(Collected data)
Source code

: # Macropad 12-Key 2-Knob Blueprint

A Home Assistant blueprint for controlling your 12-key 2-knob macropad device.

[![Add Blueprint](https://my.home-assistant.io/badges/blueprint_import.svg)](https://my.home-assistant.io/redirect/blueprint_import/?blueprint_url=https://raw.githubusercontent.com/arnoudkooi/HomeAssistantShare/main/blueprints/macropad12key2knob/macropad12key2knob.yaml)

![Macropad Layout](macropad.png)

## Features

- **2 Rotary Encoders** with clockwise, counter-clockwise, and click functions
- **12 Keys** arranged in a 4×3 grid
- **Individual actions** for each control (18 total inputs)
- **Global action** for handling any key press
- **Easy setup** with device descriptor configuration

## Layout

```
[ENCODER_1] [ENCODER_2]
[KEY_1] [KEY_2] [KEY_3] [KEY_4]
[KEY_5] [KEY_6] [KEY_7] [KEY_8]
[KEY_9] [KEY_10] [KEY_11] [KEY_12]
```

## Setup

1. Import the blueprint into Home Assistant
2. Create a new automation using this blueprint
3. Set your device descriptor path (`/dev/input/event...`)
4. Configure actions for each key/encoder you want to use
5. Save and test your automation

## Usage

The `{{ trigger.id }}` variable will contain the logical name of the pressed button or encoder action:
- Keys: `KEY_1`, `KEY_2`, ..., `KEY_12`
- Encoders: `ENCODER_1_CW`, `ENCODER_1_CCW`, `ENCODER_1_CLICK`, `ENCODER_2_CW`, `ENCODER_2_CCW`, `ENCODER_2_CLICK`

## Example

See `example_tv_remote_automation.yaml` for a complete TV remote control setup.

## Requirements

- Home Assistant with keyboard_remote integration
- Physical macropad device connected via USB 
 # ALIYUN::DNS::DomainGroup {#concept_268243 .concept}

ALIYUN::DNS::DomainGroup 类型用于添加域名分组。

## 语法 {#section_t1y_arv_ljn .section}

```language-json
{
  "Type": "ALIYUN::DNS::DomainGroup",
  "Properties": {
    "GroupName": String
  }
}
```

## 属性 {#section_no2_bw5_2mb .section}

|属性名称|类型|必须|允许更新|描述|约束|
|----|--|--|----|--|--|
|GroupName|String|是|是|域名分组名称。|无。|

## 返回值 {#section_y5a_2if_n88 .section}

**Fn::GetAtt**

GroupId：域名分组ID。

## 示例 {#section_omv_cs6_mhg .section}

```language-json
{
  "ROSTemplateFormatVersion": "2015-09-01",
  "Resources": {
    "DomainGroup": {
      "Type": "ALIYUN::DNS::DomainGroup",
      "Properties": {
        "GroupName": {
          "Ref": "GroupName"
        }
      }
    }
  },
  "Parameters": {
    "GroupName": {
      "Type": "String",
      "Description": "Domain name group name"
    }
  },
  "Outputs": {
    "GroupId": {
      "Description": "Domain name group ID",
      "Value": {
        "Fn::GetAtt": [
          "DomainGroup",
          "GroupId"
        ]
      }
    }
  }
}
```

• [Instructions to follow]
Copy out every line of the data where the word "ALIYUN" occurs.

• [Response]
 # ALIYUN::DNS::DomainGroup {#concept_268243 .concept}
ALIYUN::DNS::DomainGroup 类型用于添加域名分组。
  "Type": "ALIYUN::DNS::DomainGroup",
      "Type": "ALIYUN::DNS::DomainGroup",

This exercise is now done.